Thursday, October 1, 2015

Finding Purpose

You know when you have like a hundred things you could or probably should do? Oh yeah that is my life like every single day. However, I have the hardest time finding the actual motivation to do any of these hundreds of things on my list. There are just so many other thing that seem so much more entertaining that I can be doing. I think I have really almost perfected doing these other things in my life. I mean prime evidence of that would be the fact that I just finished the eleventh season of Grey’s Anatomy when I am pretty sure I didn’t even start watching it until maybe two months ago at the longest.

I remember being a missionary and being so productive. Okay some of my companions may disagree with that statement, but really we were always doing something. And I can promise we were not ever just sitting around watching soap operas. Okay maybe like once or twice when we caught a peak at the members TV while it was on. We had Plan A and Plan B for basically every minute of every day. Now I am lucky to know what I am going to be doing in two hours.

At the end of my mission I started to quickly realize that I was not going to have the same purpose that drove my productivity. I was worried about what would happen when I got home from my mission and just didn’t have a purpose that I was so passionate about. I wish I could say that I came home and just kept my missionary spirit and purpose with me always, but I can’t. I fell. I let the things of the world come in and take away from some of the wonderful things that I had just barely learned. To me it is amazing how fast bad habits can creep into your life. Satan is good, he is a pro at stealing the hearts of man. I mean he has been doing it since the beginning of time. So why? Why do we think we can out smart him on our own. It has never happened and quite frankly it is never going to happen. We need help, we need help every single day.  

Luckily for you and for me we aren’t expected to be perfect. Our Heavenly Father knows that we are human and that we are going to make mistakes, he knows we are going to fall. He is always always there to pick us back up and cheer us on. He even knows that we will probably screw up again and do something dumb. Yet he still loves us and is there for us without fail. I find so much comfort in this. I don’t know how you couldn’t find comfort in this.

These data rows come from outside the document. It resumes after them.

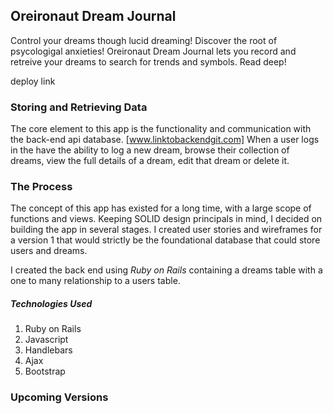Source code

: ## Oreironaut Dream Journal

Control your dreams though lucid dreaming! Discover the root of psycologigal anxieties! Oreironaut Dream Journal lets you record and retreive your dreams to search for trends and symbols. Read deep!

deploy link

### Storing and Retrieving Data
  The core element to this app is the functionality and communication with the back-end api database. [www.linktobackendgit.com]
When a user logs in the have the ability to log a new dream, browse their collection of dreams, view the full details of a dream, edit that dream or delete it.

### The Process
The concept of this app has existed for a long time, with a large scope of functions and views. Keeping SOLID design principals in mind, I decided on building the app in several stages. I created user stories and wireframes for a version 1 that would strictly be the foundational database that could store users and dreams.

I created the back end using _Ruby on Rails_ containing a dreams table with a one to many relationship to a users table.

##### Technologies Used
1. Ruby on Rails
2. Javascript
3. Handlebars
4. Ajax
4. Bootstrap

### Upcoming Versions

With Conference coming up this weekend I am exciting to get a reboost in life. Find new purpose and better myself. I can’t live all of the mission rules or have hours to study the gospel every day but I can be better. I can find joy in the little victories and delight in the beauty of God that is all around us. Plus I tend to have a lot of time to myself like every other week…..that I could fill a little more productively. 

When I started writing I had no idea where this post would go, but I kind of like it. Mostly I was just putting off the hundreds of other things I should probably do, but do not want to do.